Excerpted records:
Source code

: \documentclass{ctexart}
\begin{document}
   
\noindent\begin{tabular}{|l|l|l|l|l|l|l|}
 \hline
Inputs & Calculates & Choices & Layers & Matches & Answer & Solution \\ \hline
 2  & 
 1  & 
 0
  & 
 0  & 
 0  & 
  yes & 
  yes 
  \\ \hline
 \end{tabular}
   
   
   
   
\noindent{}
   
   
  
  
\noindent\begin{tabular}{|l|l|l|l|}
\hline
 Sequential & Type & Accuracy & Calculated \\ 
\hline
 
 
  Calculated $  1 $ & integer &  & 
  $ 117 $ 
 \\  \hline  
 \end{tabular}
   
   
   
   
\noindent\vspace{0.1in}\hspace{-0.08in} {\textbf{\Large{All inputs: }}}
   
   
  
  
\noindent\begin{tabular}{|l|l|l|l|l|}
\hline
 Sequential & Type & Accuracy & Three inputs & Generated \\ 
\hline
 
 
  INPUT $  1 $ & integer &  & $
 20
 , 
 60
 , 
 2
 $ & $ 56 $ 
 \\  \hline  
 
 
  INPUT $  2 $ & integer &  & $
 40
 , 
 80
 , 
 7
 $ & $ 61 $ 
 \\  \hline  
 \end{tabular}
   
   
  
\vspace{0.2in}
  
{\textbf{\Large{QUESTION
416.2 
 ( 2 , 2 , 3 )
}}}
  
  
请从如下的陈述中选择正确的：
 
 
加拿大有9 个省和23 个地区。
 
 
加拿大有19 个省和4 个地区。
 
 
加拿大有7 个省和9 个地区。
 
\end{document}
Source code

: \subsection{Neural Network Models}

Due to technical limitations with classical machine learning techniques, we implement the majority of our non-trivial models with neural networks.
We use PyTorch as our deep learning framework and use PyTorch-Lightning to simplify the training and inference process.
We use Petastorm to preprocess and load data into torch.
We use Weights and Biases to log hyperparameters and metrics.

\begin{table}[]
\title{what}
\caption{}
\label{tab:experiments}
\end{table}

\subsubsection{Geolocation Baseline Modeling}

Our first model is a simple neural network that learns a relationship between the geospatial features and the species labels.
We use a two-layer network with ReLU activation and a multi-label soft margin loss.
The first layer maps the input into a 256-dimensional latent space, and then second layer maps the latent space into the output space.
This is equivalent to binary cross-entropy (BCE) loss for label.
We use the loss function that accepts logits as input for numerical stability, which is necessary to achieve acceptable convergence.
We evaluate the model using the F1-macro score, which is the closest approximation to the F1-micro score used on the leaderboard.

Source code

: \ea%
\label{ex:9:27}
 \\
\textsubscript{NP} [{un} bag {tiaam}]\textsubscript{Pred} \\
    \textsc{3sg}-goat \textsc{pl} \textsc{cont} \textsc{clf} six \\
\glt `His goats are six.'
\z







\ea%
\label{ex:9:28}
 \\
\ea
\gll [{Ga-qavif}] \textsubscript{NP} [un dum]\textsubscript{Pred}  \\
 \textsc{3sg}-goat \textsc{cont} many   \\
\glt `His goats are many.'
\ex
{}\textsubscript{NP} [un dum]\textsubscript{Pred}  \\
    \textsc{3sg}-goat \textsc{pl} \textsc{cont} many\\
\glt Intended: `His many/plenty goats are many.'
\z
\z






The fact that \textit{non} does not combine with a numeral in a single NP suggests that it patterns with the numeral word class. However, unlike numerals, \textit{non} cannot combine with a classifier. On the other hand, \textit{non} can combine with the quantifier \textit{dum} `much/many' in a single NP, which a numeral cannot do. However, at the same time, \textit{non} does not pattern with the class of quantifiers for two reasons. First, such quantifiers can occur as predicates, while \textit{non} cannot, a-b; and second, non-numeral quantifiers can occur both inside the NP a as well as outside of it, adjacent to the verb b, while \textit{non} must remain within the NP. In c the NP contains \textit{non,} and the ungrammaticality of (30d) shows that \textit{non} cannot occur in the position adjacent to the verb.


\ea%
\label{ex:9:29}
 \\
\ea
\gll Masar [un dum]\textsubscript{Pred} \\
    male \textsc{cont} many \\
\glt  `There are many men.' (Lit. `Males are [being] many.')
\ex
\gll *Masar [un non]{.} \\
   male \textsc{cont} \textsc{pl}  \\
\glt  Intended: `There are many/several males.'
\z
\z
...
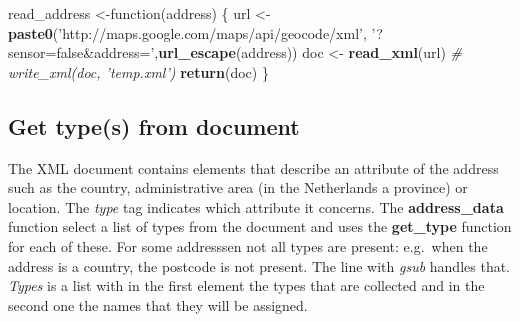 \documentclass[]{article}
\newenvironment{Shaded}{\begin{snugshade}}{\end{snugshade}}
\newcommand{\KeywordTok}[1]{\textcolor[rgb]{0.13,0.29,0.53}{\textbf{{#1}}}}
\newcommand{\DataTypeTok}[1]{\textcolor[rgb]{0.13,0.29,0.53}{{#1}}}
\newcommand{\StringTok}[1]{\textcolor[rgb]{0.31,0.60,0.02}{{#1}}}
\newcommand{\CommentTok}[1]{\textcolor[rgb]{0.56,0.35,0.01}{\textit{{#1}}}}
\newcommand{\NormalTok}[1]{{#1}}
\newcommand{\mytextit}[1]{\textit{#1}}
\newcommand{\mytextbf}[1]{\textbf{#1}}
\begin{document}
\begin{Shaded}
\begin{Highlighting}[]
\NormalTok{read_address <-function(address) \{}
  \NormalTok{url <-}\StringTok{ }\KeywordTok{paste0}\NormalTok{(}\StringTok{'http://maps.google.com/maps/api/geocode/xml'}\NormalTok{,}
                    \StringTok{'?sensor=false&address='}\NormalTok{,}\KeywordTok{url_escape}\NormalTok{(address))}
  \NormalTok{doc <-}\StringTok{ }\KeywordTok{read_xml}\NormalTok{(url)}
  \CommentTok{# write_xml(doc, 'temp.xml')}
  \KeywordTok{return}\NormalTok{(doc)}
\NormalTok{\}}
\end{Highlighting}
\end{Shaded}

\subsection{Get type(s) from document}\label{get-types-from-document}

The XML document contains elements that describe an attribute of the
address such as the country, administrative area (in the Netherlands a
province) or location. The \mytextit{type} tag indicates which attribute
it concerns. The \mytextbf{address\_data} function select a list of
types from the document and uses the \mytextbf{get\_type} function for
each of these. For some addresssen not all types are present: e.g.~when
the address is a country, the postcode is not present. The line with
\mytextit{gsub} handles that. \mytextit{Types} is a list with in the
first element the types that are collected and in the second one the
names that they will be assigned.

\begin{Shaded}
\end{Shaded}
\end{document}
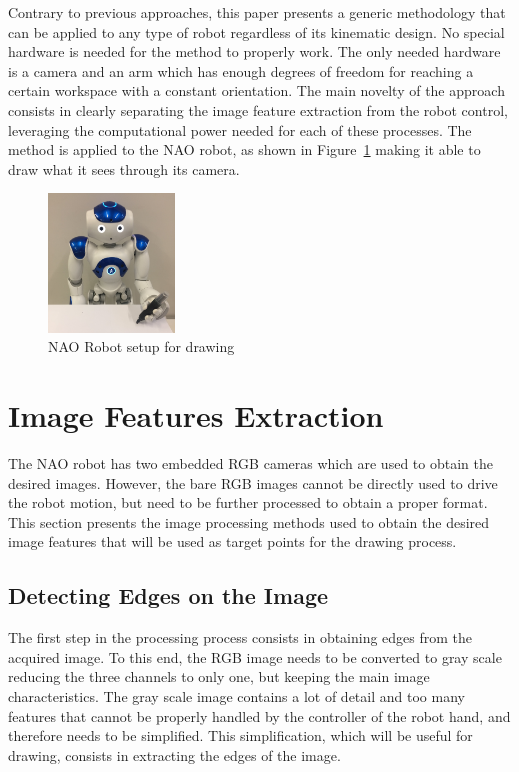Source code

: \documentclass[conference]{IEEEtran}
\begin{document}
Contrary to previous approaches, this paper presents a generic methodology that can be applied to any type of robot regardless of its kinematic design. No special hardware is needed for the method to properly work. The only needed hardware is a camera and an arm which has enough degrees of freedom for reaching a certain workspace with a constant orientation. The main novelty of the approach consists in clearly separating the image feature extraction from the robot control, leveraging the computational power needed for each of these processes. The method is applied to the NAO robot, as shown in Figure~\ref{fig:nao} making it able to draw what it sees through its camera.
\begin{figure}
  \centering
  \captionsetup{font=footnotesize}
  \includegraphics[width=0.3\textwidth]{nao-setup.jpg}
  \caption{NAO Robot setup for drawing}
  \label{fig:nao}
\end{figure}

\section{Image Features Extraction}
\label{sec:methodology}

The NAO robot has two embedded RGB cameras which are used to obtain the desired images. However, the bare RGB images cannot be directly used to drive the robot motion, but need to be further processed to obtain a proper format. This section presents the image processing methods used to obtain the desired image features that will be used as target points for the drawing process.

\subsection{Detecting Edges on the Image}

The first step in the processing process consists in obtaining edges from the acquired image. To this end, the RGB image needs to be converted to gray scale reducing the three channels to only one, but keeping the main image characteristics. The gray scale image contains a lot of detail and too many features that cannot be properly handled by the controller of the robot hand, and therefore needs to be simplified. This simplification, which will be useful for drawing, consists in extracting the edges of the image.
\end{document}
--
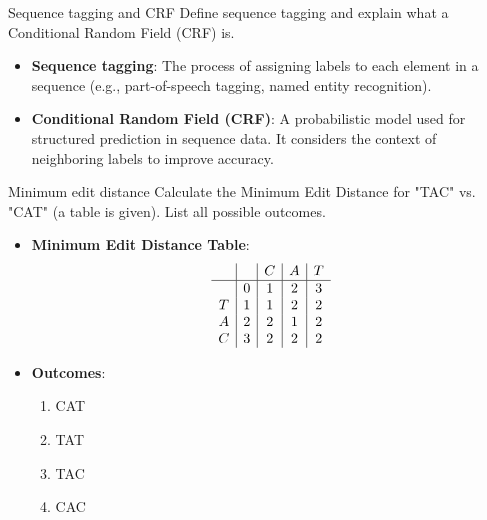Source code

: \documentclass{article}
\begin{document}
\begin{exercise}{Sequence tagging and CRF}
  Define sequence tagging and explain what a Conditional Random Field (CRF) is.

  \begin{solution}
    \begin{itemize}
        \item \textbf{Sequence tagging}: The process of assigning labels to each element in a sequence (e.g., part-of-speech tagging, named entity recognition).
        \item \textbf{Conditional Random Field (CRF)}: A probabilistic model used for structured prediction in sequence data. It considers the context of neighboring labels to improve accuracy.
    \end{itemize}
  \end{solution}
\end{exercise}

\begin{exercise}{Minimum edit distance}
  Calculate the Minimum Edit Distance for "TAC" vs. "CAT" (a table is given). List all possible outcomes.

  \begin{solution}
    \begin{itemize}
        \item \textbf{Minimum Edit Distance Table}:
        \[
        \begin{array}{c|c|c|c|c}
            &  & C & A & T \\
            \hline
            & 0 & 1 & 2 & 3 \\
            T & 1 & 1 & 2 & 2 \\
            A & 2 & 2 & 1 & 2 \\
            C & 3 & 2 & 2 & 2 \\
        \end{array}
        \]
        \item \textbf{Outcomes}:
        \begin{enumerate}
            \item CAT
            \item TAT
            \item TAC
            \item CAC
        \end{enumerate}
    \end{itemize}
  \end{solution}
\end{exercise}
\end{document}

Exercise brief: Examine the records and pull out every line where the string "KeywordTok" occurs.

Problem solution:
\newcommand{\KeywordTok}[1]{\textcolor[rgb]{0.13,0.29,0.53}{\textbf{{#1}}}}
  \NormalTok{url <-}\StringTok{ }\KeywordTok{paste0}\NormalTok{(}\StringTok{'http://maps.google.com/maps/api/geocode/xml'}\NormalTok{,}
                    \StringTok{'?sensor=false&address='}\NormalTok{,}\KeywordTok{url_escape}\NormalTok{(address))}
  \NormalTok{doc <-}\StringTok{ }\KeywordTok{read_xml}\NormalTok{(url)}
  \KeywordTok{return}\NormalTok{(doc)}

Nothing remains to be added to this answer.